Pandit Hirday Nath Kunzru: I am very glad to hear that. This is exactly what I wanted to point out. It will be better if instead of using the Governor as an instrument of the President, the power of disallowing Provincial Bills within a certain period is given to the President. In that case, the responsibility both in form and in reality will be that of the Central Executive. In the other case, there is likely to be friction between the Governor and his Cabinet. The case of Canadian provinces shows that this fear is not imaginary.
Now, I shall come, Sir, to article 188. I do not know whether my honourable Friend Mr. Krishnamachari can tell me with regard to this article too, that it is proposed to delete it or to modify it in view of the change that has been made in the method of choosing a Governor. When the House resolved two years ago in favour of the election of Governors, the main argument put forward was that a situation of such a character may arise as to require that the Governor should have the power of acting decisively in grave emergencies. It was felt that responsible Ministries dependent upon popular support might not in a crisis be able to act with the strength required by the situation and that it would, therefore, be wise to entrust the elected supreme executive in a province with adequate powers to maintain the peace of the province, should it be confronted with a grave emergency. Opinion in this House on that subject has changed since 1947, as shown by the approval that the amendment of my honourable Friend Mr. Brajeshwar Prasad has received so far. I hope, therefore, Sir, that article 188 will be deleted. The President of the Republic can under another article be enable to take action where the peace of the country is threatened because of anything happening in a province, or where a province is face to face with a situation which if not firmly handled might lead to conflagration. I think, Sir, that this would be a better method of dealing with provincial emergencies than allowing the Provincial Governor to take the administration into his own hands. But though the ultimate power will rest with the President of the Republic, he will probably not take any action without consulting the Governor. The latter can well bring the position in his province to the notice of the President and leave him to decide what action should be taken.
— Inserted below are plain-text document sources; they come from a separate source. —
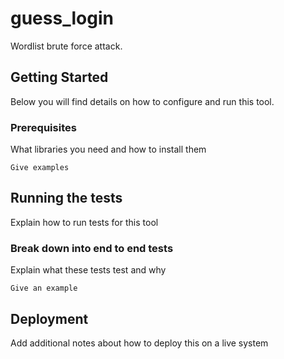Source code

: # guess_login
Wordlist brute force attack.
## Getting Started
Below you will find details on how to configure and run this tool.
### Prerequisites
What libraries you need and how to install them
```
Give examples
```
## Running the tests
Explain how to run tests for this tool
### Break down into end to end tests
Explain what these tests test and why
```
Give an example
```
## Deployment
Add additional notes about how to deploy this on a live system
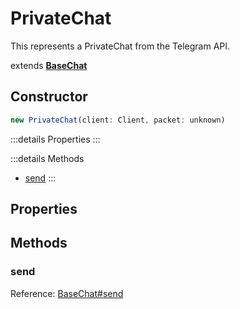 # PrivateChat
This represents a PrivateChat from the Telegram API.

extends <b>[BaseChat](./BaseChat.md)</b>

## Constructor
```js
new PrivateChat(client: Client, packet: unknown)
```

:::details Properties
:::

:::details Methods
- [send](#send)
:::

## Properties

## Methods
### send
Reference: [BaseChat#send](./BaseChat#send)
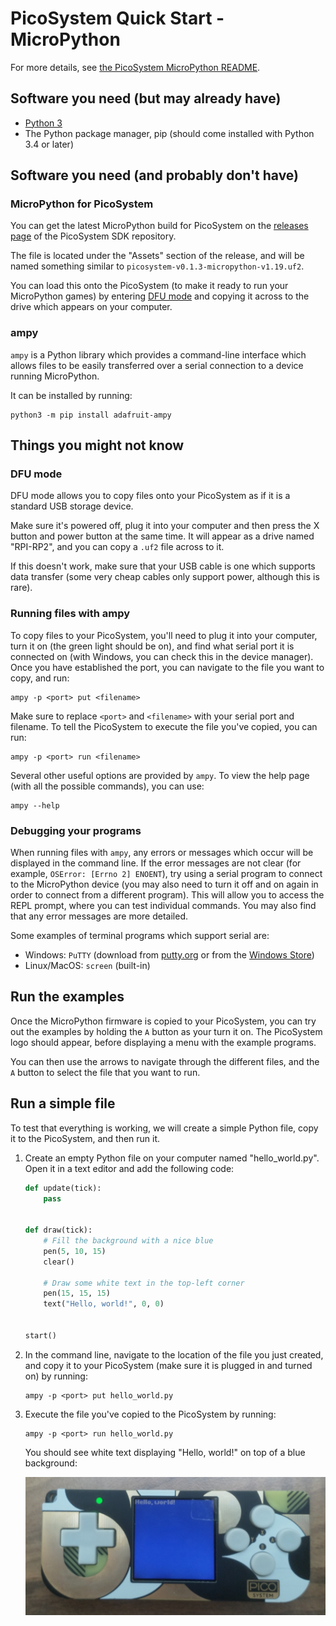 # PicoSystem Quick Start - MicroPython

For more details, see [the PicoSystem MicroPython README](https://github.com/pimoroni/picosystem/blob/main/micropython/README.md).

## Software you need (but may already have)

* [Python 3](https://www.python.org/)
* The Python package manager, pip (should come installed with Python 3.4 or later)

## Software you need (and probably don't have)

### MicroPython for PicoSystem

You can get the latest MicroPython build for PicoSystem on the [releases page](https://github.com/pimoroni/picosystem/releases/latest) of the PicoSystem SDK repository.

The file is located under the "Assets" section of the release, and will be named something similar to `picosystem-v0.1.3-micropython-v1.19.uf2`.

You can load this onto the PicoSystem (to make it ready to run your MicroPython games) by entering [DFU mode](#dfu-mode) and copying it across to the drive which appears on your computer.

### ampy

`ampy` is a Python library which provides a command-line interface which allows files to be easily transferred over a serial connection to a device running MicroPython.

It can be installed by running:

```
python3 -m pip install adafruit-ampy
```

## Things you might not know

### DFU mode

DFU mode allows you to copy files onto your PicoSystem as if it is a standard USB storage device.

Make sure it's powered off, plug it into your computer and then press the X button and power button at the same time. It will appear as a drive named "RPI-RP2", and you can copy a `.uf2` file across to it.

If this doesn't work, make sure that your USB cable is one which supports data transfer (some very cheap cables only support power, although this is rare).

### Running files with ampy

To copy files to your PicoSystem, you'll need to plug it into your computer, turn it on (the green light should be on), and find what serial port it is connected on (with Windows, you can check this in the device manager). Once you have established the port, you can navigate to the file you want to copy, and run:

```
ampy -p <port> put <filename>
```

Make sure to replace `<port>` and `<filename>` with your serial port and filename. To tell the PicoSystem to execute the file you've copied, you can run:

```
ampy -p <port> run <filename>
```

Several other useful options are provided by `ampy`. To view the help page (with all the possible commands), you can use:

```
ampy --help
```

### Debugging your programs

When running files with `ampy`, any errors or messages which occur will be displayed in the command line. If the error messages are not clear (for example, `OSError: [Errno 2] ENOENT`), try using a serial program to connect to the MicroPython device (you may also need to turn it off and on again in order to connect from a different program). This will allow you to access the REPL prompt, where you can test individual commands. You may also find that any error messages are more detailed.

Some examples of terminal programs which support serial are:

* Windows: `PuTTY` (download from [putty.org](https://www.putty.org/) or from the [Windows Store](https://apps.microsoft.com/store/detail/putty/XPFNZKSKLBP7RJ))
* Linux/MacOS: `screen` (built-in)

## Run the examples

Once the MicroPython firmware is copied to your PicoSystem, you can try out the examples by holding the `A` button as your turn it on. The PicoSystem logo should appear, before displaying a menu with the example programs.

You can then use the arrows to navigate through the different files, and the `A` button to select the file that you want to run.

## Run a simple file

To test that everything is working, we will create a simple Python file, copy it to the PicoSystem, and then run it.

1. Create an empty Python file on your computer named "hello_world.py". Open it in a text editor and add the following code:

   ```py
   def update(tick):
       pass


   def draw(tick):
       # Fill the background with a nice blue
       pen(5, 10, 15)
       clear()

       # Draw some white text in the top-left corner
       pen(15, 15, 15)
       text("Hello, world!", 0, 0)


   start()
   ```

2. In the command line, navigate to the location of the file you just created, and copy it to your PicoSystem (make sure it is plugged in and turned on) by running:

   ```
   ampy -p <port> put hello_world.py
   ```

3. Execute the file you've copied to the PicoSystem by running:

   ```
   ampy -p <port> run hello_world.py
   ```

   You should see white text displaying "Hello, world!" on top of a blue background:

   ![](picosystem-demo.png)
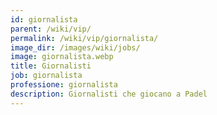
 ```yaml
---
id: giornalista
parent: /wiki/vip/
permalink: /wiki/vip/giornalista/
image_dir: /images/wiki/jobs/
image: giornalista.webp
title: Giornalisti
job: giornalista
professione: giornalista
description: Giornalisti che giocano a Padel
---
```

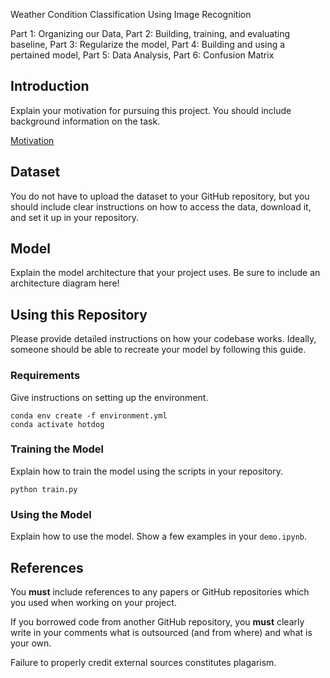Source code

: Weather Condition Classification Using Image Recognition


Part 1: Organizing our Data, 
Part 2: Building, training, and evaluating baseline, 
Part 3: Regularize the model, 
Part 4: Building and using a pertained model, 
Part 5: Data Analysis, Part 6: Confusion Matrix 

## Introduction

Explain your motivation for pursuing this project. You should include background information on the task.

[Motivation](https://www.youtube.com/watch?v=ACmydtFDTGs&ab_channel=HBO)

## Dataset

You do not have to upload the dataset to your GitHub repository, but you should include clear instructions on how to access the data, download it, and set it up in your repository.

## Model

Explain the model architecture that your project uses. Be sure to include an architecture diagram here!

## Using this Repository

Please provide detailed instructions on how your codebase works. Ideally, someone should be able to recreate your model by following this guide.

### Requirements

Give instructions on setting up the environment.

```
conda env create -f environment.yml
conda activate hotdog
```

### Training the Model

Explain how to train the model using the scripts in your repository.

```
python train.py
```

### Using the Model

Explain how to use the model. Show a few examples in your `demo.ipynb`.

## References

You __must__ include references to any papers or GitHub repositories which you used when working on your project.

If you borrowed code from another GitHub repository, you __must__ clearly write in your comments what is outsourced (and from where) and what is your own.

Failure to properly credit external sources constitutes plagarism.
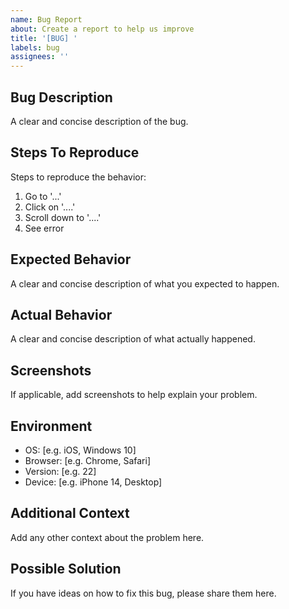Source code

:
 ```yaml
---
name: Bug Report
about: Create a report to help us improve
title: '[BUG] '
labels: bug
assignees: ''
---
```


## Bug Description
A clear and concise description of the bug.

## Steps To Reproduce
Steps to reproduce the behavior:
1. Go to '...'
2. Click on '....'
3. Scroll down to '....'
4. See error

## Expected Behavior
A clear and concise description of what you expected to happen.

## Actual Behavior
A clear and concise description of what actually happened.

## Screenshots
If applicable, add screenshots to help explain your problem.

## Environment
 - OS: [e.g. iOS, Windows 10]
 - Browser: [e.g. Chrome, Safari]
 - Version: [e.g. 22]
 - Device: [e.g. iPhone 14, Desktop]

## Additional Context
Add any other context about the problem here.

## Possible Solution
If you have ideas on how to fix this bug, please share them here.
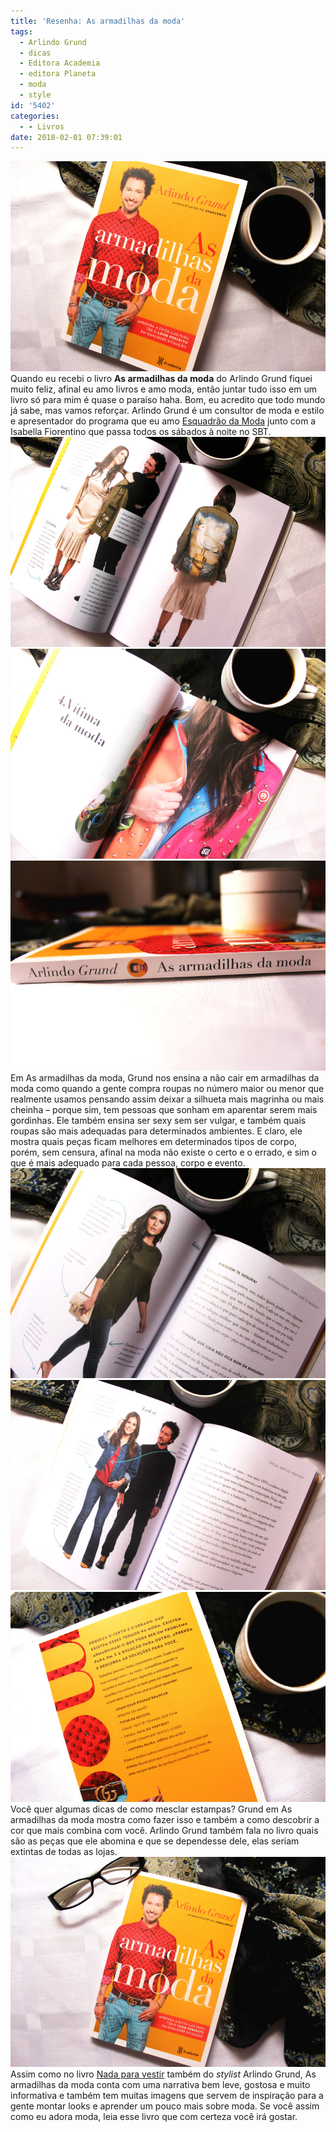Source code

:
 ```yaml
---
title: 'Resenha: As armadilhas da moda'
tags:
  - Arlindo Grund
  - dicas
  - Editora Academia
  - editora Planeta
  - moda
  - style
id: '5402'
categories:
  - - Livros
date: 2018-02-01 07:39:01
---
```


![As armadilhas da moda ](/wp-content/uploads/2018/01/capa-livro-as-armadilhas-da-moda-de-arlindo-grund.jpg) Quando eu recebi o livro **As armadilhas da moda** do Arlindo Grund fiquei muito feliz, afinal eu amo livros e amo moda, então juntar tudo isso em um livro só para mim é quase o paraíso haha. Bom, eu acredito que todo mundo já sabe, mas vamos reforçar. Arlindo Grund é um consultor de moda e estilo e apresentador do programa que eu amo [Esquadrão da Moda](http://www.sbt.com.br/esquadraodamoda/) junto com a Isabella Fiorentino que passa todos os sábados à noite no SBT. ![Páginas do livro - As armadilhas da moda](/wp-content/uploads/2018/01/livro-as-armadilhas-da-moda-de-arlindo-grund.jpg) ![Dicas do livro - As armadilhas da moda](/wp-content/uploads/2018/01/resumo-livro-as-armadilhas-da-moda.jpg) ![Resenha do livro - As armadilhas da moda](/wp-content/uploads/2018/01/lombada-do-livro-as-armadilhas-da-moda.jpg) Em As armadilhas da moda, Grund nos ensina a não cair em armadilhas da moda como quando a gente compra roupas no número maior ou menor que realmente usamos pensando assim deixar a silhueta mais magrinha ou mais cheinha – porque sim, tem pessoas que sonham em aparentar serem mais gordinhas.  Ele também ensina ser sexy sem ser vulgar, e também quais roupas são mais adequadas para determinados ambientes. E claro, ele mostra quais peças ficam melhores em determinados tipos de corpo, porém, sem censura, afinal na moda não existe o certo e o errado, e sim o que é mais adequado para cada pessoa, corpo e evento. ![Modelo do livro - As armadilhas da moda](/wp-content/uploads/2018/01/ilustração-livro-as-armadilhas-da-moda.jpg) ![Páginas do livro - As armadilhas da moda](/wp-content/uploads/2018/01/imagens-livro-as-armadilhas-da-moda-de-arlindo-grund.jpg) ![Livro - As armadilhas da moda](/wp-content/uploads/2018/01/contra-capa-as-armadilhas-da-moda.jpg) Você quer algumas dicas de como mesclar estampas? Grund em As armadilhas da moda mostra como fazer isso e também a como descobrir a cor que mais combina com você. Arlindo Grund também fala no livro quais são as peças que ele abomina e que se dependesse dele, elas seriam extintas de todas as lojas. ![Resenha - As armadilhas da moda](/wp-content/uploads/2018/01/resenha-livro-as-armadilhas-da-moda.jpg) Assim como no livro [Nada para vestir](http://natalia.blog.br/resenha-nada-para-vestir/) também do _stylist_ Arlindo Grund, As armadilhas da moda conta com uma narrativa bem leve, gostosa e muito informativa e também tem muitas imagens que servem de inspiração para a gente montar looks e aprender um pouco mais sobre moda. Se você assim como eu adora moda, leia esse livro que com certeza você irá gostar.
I hope, Sir, in view of this that article 188 should be deleted or amended so that it may be consistent with the establishment of responsible ministries in provinces and may not lead to bitter conflicts between the Governor and his Cabinet. LSet such control as has to be exercised in emergencies under the Constitution be exercised by the President of the Republic directly and not through the Governor so that he and his Cabinet may not come into conflict with one another.
The Honourable Shri B. G. Kher : Does the honourable Member support or oppose the amendment?
The Assembly then adjourned till Eight of the Clock on Tuesday, the 31st May, 1949.